The Zen of Cooking: Sauted Chicken with Port
Restaurant work came to mind when I recently read "Shop Class as Soulcraft: An Inquiry Into the Value of Work" by Matthew Crawford, a book described http://www.newyorker.com/arts/critics/at large/2009/06/22/090622crat_atlarge_sanneh?currentPage=all as a 21st century update to Robert Pirsig's classic, "Zen and the Art of Motorcycle Maintenance." Crawford's book bemoans the closing of high school shop classes to free up funds for more computer labs, in effect pointing everyone to college to pursue mental rather than physical labor. Crawford finds beauty and pleasure in physical work that creates tangible objects and finds little joy in Dilberts that sit behind desks filling out forms while dreaming of "tricking out their bikes".
Restaurant work is blue-collar labor that offer a daily "do-over". Every day ends with a cash register tally of meals served and the following day offers another opportunity to do it better. Next to the Sound Food prep kitchen where I worked, Bob Long continually trained a revolving door of young would-be bakers while simultaneously producing three baker's racks of bread, baguettes, cookies, bear claws, brioche, pies, and cakes. Bob understood bread so thoroughly that once I heard him tell a probie who asked how long to mix the dough, "Just listen, you can tell by the sound of the dough as it slaps against the Hobart". And this in a bakery with the tinny radio turned up to painful.
Cooking on the line in a restaurant offers the opportunity to experience total absorption in loosing time while working. A restaurant kitchen line usually includes a grill cook, at least one sauté cook, an expediter (he/she's the guy who reads the meal tickets as they come in, assigns the menu items to the correct cook, and deals with the runners who deliver the food), a pantry person, and a pastry/dessert person. When the line consists of skilled cooks who can focus amidst chaos, a busy night becomes an exhilarating rush, a flowing, engrossing, dance where thought becomes action and time disappears. Overlapping table tickets each with "sauce on the side, no onions, hold the cheese, leave out the meat, allergic to shrimp" are completed only to disappear into the dining room, reappearing later as scraps for the dishwasher.

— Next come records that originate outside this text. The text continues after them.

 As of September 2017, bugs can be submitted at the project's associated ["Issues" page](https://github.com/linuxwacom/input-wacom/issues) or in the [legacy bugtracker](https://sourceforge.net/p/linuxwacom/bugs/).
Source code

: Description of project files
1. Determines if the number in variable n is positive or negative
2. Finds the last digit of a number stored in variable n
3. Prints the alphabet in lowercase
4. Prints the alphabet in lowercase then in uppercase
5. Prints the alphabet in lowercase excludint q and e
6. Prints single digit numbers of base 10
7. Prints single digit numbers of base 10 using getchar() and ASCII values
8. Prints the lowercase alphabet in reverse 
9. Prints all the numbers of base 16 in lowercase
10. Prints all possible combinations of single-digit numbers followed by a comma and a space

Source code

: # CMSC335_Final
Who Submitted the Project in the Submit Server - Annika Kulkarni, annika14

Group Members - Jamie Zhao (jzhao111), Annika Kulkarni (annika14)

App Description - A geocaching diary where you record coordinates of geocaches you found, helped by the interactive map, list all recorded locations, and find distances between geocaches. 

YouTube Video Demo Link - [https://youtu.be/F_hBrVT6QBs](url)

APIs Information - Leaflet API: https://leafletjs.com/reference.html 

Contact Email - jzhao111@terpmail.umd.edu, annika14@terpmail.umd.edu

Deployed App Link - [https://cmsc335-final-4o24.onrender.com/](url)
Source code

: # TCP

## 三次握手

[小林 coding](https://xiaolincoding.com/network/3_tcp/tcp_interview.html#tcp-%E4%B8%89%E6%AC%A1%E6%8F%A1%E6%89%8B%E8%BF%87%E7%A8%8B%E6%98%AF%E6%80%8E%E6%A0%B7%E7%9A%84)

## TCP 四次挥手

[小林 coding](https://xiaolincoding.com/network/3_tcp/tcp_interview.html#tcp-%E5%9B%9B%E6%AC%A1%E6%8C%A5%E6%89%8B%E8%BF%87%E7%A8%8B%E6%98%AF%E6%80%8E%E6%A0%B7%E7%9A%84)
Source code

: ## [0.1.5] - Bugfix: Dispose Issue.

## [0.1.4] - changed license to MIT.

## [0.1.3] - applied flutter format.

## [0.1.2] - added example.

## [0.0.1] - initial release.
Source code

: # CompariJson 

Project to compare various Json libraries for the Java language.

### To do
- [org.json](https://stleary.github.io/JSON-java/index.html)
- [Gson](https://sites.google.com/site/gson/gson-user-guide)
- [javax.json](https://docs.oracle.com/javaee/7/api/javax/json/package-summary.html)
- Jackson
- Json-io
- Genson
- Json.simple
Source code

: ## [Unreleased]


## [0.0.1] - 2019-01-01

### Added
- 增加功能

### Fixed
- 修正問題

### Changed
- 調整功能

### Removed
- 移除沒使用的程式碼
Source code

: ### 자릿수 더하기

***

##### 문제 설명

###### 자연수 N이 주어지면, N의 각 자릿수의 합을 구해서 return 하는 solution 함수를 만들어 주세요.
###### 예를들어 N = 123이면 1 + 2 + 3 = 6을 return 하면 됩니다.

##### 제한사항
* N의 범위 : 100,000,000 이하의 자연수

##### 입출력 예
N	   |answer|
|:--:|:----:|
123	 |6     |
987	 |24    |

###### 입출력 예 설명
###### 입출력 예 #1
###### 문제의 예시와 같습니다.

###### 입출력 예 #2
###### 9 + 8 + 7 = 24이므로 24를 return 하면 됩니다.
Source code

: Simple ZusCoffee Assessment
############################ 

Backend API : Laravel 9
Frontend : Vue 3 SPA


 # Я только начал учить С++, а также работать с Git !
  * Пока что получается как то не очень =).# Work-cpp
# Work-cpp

A good line cook doesn't necessarily have to be a good cook. They listen to how "the boss" wants the food to taste and look, and are able to reproduce that single lesson over and over, night after night, never loosing speed or sacrificing taste for efficiency. A line cook may prepare the same dish twenty, thirty, forty times a shift allowing the final product to be perfected and refined. Each day's work ends as you walk out the door and the next day begins with a clean slate.
I've been a Dilbert and I've been a cook. I never wondered what time it was when I was a cook.
Here's a good one from the long-gone Trumps.
Chicken with Port
Add butter to hot sauté pan. When foaming has stopped, brown chicken breast, skin side down. Pour off fat.
Add 2 T. shallots, 2 parts red Port to one part chicken stock to sauté pan with chicken.
Roast in oven for 10 minutes. Remove pan from oven, remove chicken breast and keep warm.
Reduce liquid (port/chicken stock) to syrup. Add ½ c. heavy cream—reduced until thickened.
Add 2 T. stilton cheese, and whisk in 2 T. cold butter. If the cream sauce separates, just add a little water to the pan and swirl around.